** WORK REQUEST **
Please show every line from the entries that carries the word "Other".

** EXERCISE DATA **
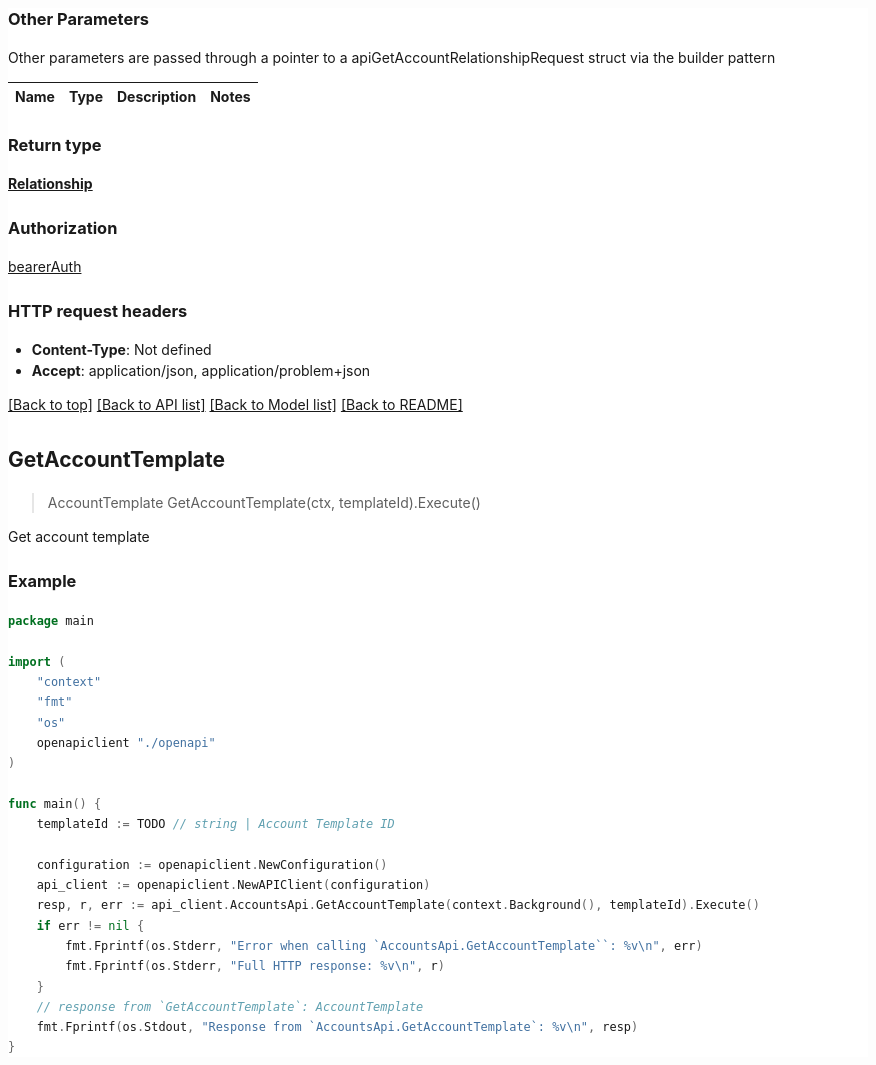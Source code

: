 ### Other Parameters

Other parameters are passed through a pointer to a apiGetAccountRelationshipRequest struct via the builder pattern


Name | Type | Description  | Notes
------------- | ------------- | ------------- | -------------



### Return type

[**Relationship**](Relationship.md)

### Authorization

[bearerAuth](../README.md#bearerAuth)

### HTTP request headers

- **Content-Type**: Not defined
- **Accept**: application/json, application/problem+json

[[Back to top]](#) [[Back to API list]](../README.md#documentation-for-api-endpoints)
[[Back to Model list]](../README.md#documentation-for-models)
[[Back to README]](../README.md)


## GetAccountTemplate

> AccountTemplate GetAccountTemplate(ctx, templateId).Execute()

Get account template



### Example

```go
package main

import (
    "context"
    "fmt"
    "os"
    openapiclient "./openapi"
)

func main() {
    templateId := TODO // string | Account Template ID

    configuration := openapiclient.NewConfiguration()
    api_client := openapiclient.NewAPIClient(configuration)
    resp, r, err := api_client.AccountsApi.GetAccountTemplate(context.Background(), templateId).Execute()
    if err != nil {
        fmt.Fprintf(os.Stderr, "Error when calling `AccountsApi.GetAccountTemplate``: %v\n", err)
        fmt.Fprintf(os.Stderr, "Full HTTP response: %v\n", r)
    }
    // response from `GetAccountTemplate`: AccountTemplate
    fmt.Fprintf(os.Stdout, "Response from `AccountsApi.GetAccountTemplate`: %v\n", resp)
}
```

--

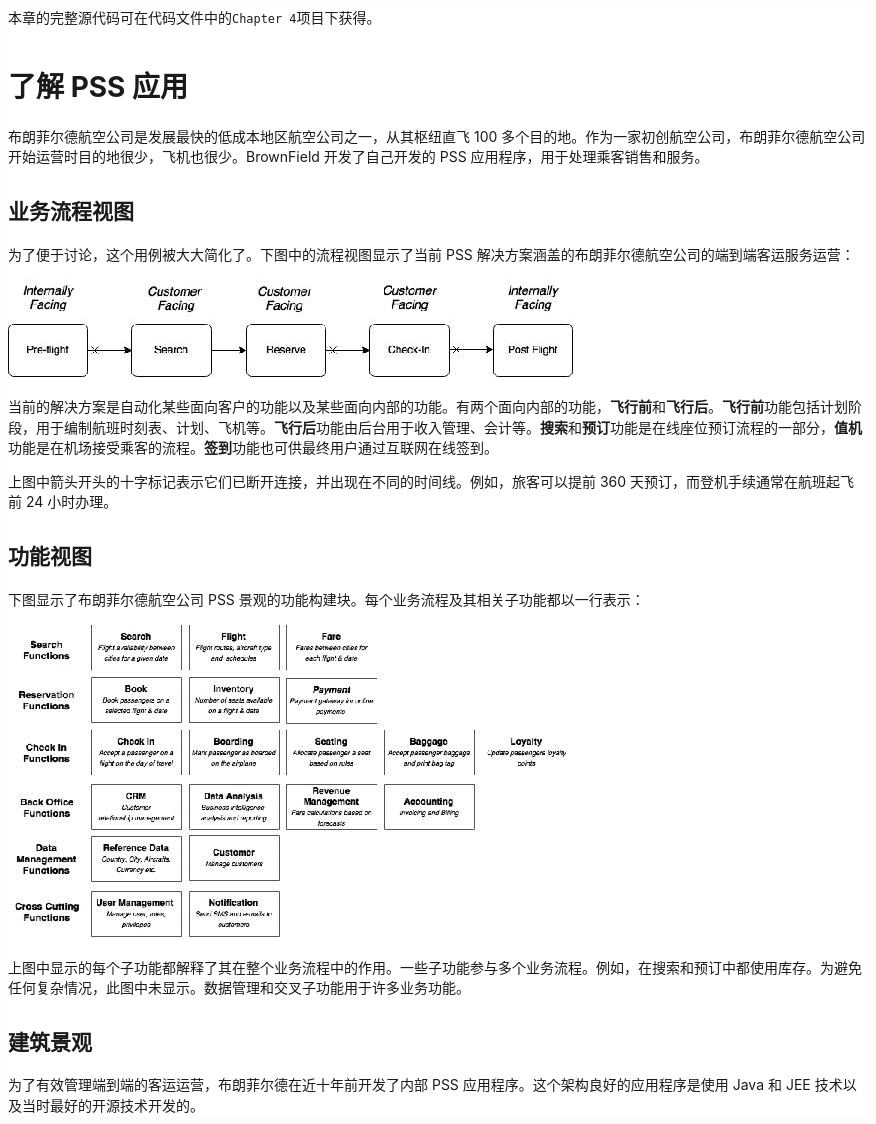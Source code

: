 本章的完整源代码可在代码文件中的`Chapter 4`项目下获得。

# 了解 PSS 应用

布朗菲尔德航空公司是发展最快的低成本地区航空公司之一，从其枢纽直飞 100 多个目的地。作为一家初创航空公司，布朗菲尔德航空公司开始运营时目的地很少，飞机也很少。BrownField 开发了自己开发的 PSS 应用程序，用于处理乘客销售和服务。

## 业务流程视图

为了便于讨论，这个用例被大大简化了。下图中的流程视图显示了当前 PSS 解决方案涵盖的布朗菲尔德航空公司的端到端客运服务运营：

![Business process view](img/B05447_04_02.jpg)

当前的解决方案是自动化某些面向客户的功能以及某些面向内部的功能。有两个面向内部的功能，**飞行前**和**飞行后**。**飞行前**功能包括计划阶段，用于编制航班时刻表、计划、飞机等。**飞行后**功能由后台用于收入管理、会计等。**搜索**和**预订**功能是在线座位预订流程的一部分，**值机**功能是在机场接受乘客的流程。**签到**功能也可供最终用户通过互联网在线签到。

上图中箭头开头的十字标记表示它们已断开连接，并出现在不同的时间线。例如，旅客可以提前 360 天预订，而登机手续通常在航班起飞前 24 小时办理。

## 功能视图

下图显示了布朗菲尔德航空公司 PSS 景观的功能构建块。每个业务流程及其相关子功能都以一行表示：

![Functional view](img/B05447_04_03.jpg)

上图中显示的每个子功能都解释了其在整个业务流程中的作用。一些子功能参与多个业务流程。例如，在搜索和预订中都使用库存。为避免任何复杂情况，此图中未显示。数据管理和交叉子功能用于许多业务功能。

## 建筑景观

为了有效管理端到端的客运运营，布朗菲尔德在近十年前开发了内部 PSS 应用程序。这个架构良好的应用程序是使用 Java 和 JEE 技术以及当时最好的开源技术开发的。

** YOUR RESPONSE **
: ### Other Parameters
Other parameters are passed through a pointer to a apiGetAccountRelationshipRequest struct via the builder pattern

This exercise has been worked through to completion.